The problem: Filter the records below for the word "modify". Keep each line that has it.

Recorded information:
<<<<

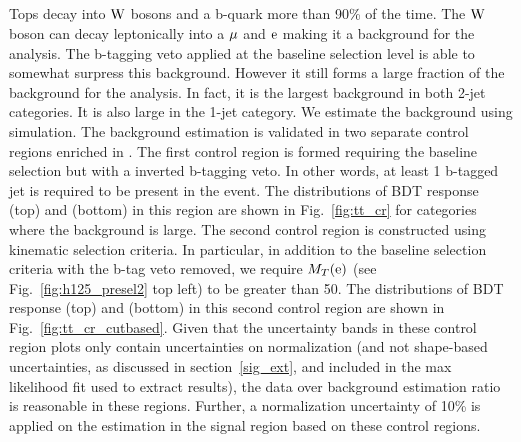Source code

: \subsection{\ttb}
\label{h125_ttb}
Tops decay into $\text{W}$ bosons and a b-quark more than 90\% of the time. The $\text{W}$ boson can decay leptonically into a $\mu$ and $\text{e}$ making it a background for the analysis. The b-tagging veto applied at the baseline selection level is able to somewhat surpress this background. However it still forms a large fraction of the background for the analysis. In fact, it is the largest background in both 2-jet categories. It is also large in the 1-jet category. We estimate the \ttb background using simulation. The background estimation is validated in two separate control regions enriched in \ttb. The first control region is formed requiring the baseline selection but with a inverted b-tagging veto. In other words, at least 1 b-tagged jet is required to be present in the event. The distributions of BDT response (top) and \mcol (bottom) in this region are shown in Fig.~\ref{fig:tt_cr} for categories where the \ttb background is large. The second control region is constructed using kinematic selection criteria. In particular, in addition to the baseline selection criteria with the b-tag veto removed, we require $M_T(\text{e})$ (see Fig.~\ref{fig:h125_presel2} top left) to be greater than 50\GeV. The distributions of BDT response (top) and \mcol (bottom) in this second control region are shown in Fig.~\ref{fig:tt_cr_cutbased}. Given that the uncertainty bands in these control region plots only contain uncertainties on normalization (and not shape-based uncertainties, as discussed in section~\ref{sig_ext}, and included in the max likelihood fit used to extract results), the data over background estimation  ratio is reasonable in these regions. Further, a normalization uncertainty of 10\% is applied on the \ttb estimation in the signal region based on these control regions.


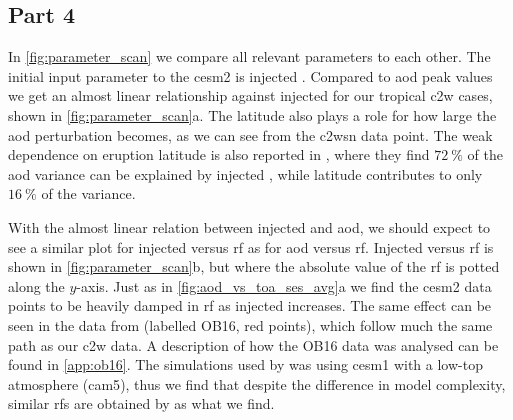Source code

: \documentclass{ametsocV6.1}
\newcommand{\iso}[1][i]{{#1}njected \ce{SO2}}
\begin{document}
\subsection{Part 4}

In \ref{fig:parameter_scan} we compare all relevant parameters to each other. The
initial input parameter to the \gls{cesm2} is injected . Compared to \gls{aod}
peak values we get an almost linear relationship against \iso{} for our tropical
\gls{c2w} cases, shown in \ref{fig:parameter_scan}a. The latitude also plays a role for
how large the \gls{aod} perturbation becomes, as we can see from the \gls{c2wsn} data
point. The weak dependence on eruption latitude is also reported in
\citet{marshall2019}, where they find \(\SI{72}{\percent}\) of the \gls{aod} variance
can be explained by \iso{}, while latitude contributes to only \(\SI{16}{\percent}\) of
the variance.

With the almost linear relation between injected  and \gls{aod}, we should
expect to see a similar plot for \iso{} versus \gls{rf} as for \gls{aod} versus
\gls{rf}. \iso[I] versus \gls{rf} is shown in \ref{fig:parameter_scan}b, but where the
absolute value of the \gls{rf} is potted along the \(y\)-axis. Just as in
\ref{fig:aod_vs_toa_ses_avg}a we find the \gls{cesm2} data points to be heavily damped
in \gls{rf} as \iso{} increases. The same effect can be seen in the data from
\citet{ottobliesner2016} (labelled OB16, red points), which follow much the same path as
our \gls{c2w} data. A description of how the OB16 data was analysed can be found in
\ref{app:ob16}. The simulations used by \citet{ottobliesner2016} was using \gls{cesm1}
with a low-top atmosphere (\gls{cam5}), thus we find that despite the difference in
model complexity, similar \glspl{rf} are obtained by \citet{ottobliesner2016} as what we
find.
\end{document}

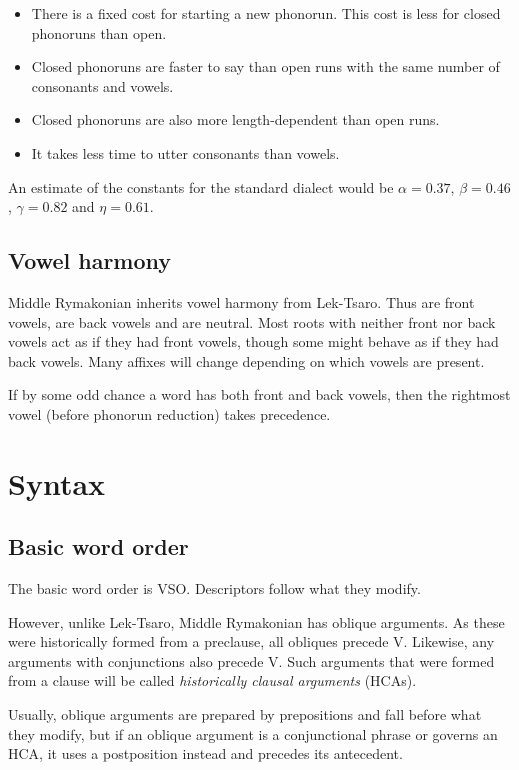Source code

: \documentclass{book}
\newcommand{\lname}{Middle Rymakonian}
\begin{document}
\begin{itemize}
  \item There is a fixed cost for starting a new phonorun. This cost is less for closed phonoruns than open.
  \item Closed phonoruns are faster to say than open runs with the same number of consonants and vowels.
  \item Closed phonoruns are also more length-dependent than open runs.
  \item It takes less time to utter consonants than vowels.
\end{itemize}

An estimate of the constants for the standard dialect would be $\alpha = 0.37$, $\beta = 0.46$, $\gamma = 0.82$ and $\eta = 0.61$.

\section{Vowel harmony}

\lname{} inherits vowel harmony from Lek-Tsaro. Thus  are front vowels,  are back vowels and  are neutral. Most roots with neither front nor back vowels act as if they had front vowels, though some might behave as if they had back vowels. Many affixes will change depending on which vowels are present.

If by some odd chance a word has both front and back vowels, then the rightmost vowel (before phonorun reduction) takes precedence.

\chapter{Syntax}

\section{Basic word order}

The basic word order is VSO. Descriptors follow what they modify.

However, unlike Lek-Tsaro, \lname{} has oblique arguments. As these were historically formed from a preclause, all obliques precede V. Likewise, any arguments with conjunctions also precede V. Such arguments that were formed from a clause will be called \emph{historically clausal arguments} (HCAs).

Usually, oblique arguments are prepared by prepositions and fall before what they modify, but if an oblique argument is a conjunctional phrase or governs an HCA, it uses a postposition instead and precedes its antecedent.
\end{document}
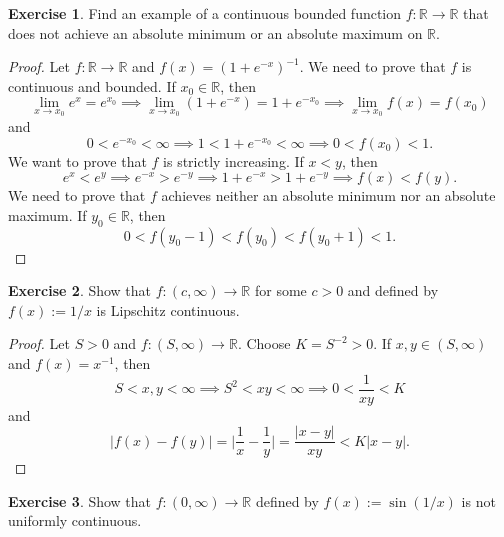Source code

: \documentclass[12pt]{article}
\theoremstyle{definition}
\newtheorem{exercise}{Exercise}
\begin{document}
\thispagestyle{firstpage}

\begin{exercise}
    Find an example of a continuous bounded function \(f : \mathbb{R} \to \mathbb{R}\) that does not achieve an absolute minimum or an absolute maximum on \(\mathbb{R}\).
\end{exercise}

\begin{proof}
    Let \(f : \mathbb{R} \to \mathbb{R}\) and \(f(x) = (1 + e^{-x})^{-1}\). We need to prove that \(f\) is continuous and bounded. If \(x_0 \in \mathbb{R}\), then
    \[
        \lim_{x \to x_0}e^{x} = e^{x_0} \implies \lim_{x \to x_0}(1 + e^{-x}) = 1 + e^{-x_0} \implies \lim_{x \to x_0}f(x) = f(x_0)
    \]
    and
    \[
        0 < e^{-x_0} < \infty \implies 1 < 1 + e^{-x_0} < \infty \implies 0 < f(x_0) < 1.
    \]
    We want to prove that \(f\) is strictly increasing. If \(x < y\), then
    \[
        e^x < e^y \implies e^{-x} > e^{-y} \implies 1 + e^{-x} > 1 + e^{-y} \implies f(x) < f(y).
    \]
    We need to prove that \(f\) achieves neither an absolute minimum nor an absolute maximum. If \(y_0 \in \mathbb{R}\), then
    \[
        0 < f(y_0 - 1) < f(y_0) < f(y_0 + 1) < 1.
    \]
\end{proof}

\begin{exercise}
    Show that \(f : (c, \infty) \to \mathbb{R}\) for some \(c > 0\) and defined by \(f(x) := 1 / x\) is Lipschitz continuous.
\end{exercise}

\begin{proof}
    Let \(S > 0\) and \(f : (S, \infty) \to \mathbb{R}\). Choose \(K = S^{-2} > 0\). If \(x, y \in (S, \infty)\) and \(f(x) = x^{-1}\), then
    \[
        S < x,y < \infty \implies S^2 < xy < \infty \implies 0 < \frac{1}{xy} < K
    \]
    and
    \[
        \vert f(x) - f(y) \vert = \bigg\vert \frac{1}{x} - \frac{1}{y} \bigg\vert = \frac{\vert x - y \vert}{xy} < K \vert x - y \vert.
    \]
\end{proof}

\begin{exercise}
    Show that \(f : (0, \infty) \to \mathbb{R}\) defined by \(f(x) := \sin(1 /x)\) is not uniformly continuous.
\end{exercise}
\end{document}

>>>>

Output:
The basic word order is VSO. Descriptors follow what they modify.
Usually, oblique arguments are prepared by prepositions and fall before what they modify, but if an oblique argument is a conjunctional phrase or governs an HCA, it uses a postposition instead and precedes its antecedent.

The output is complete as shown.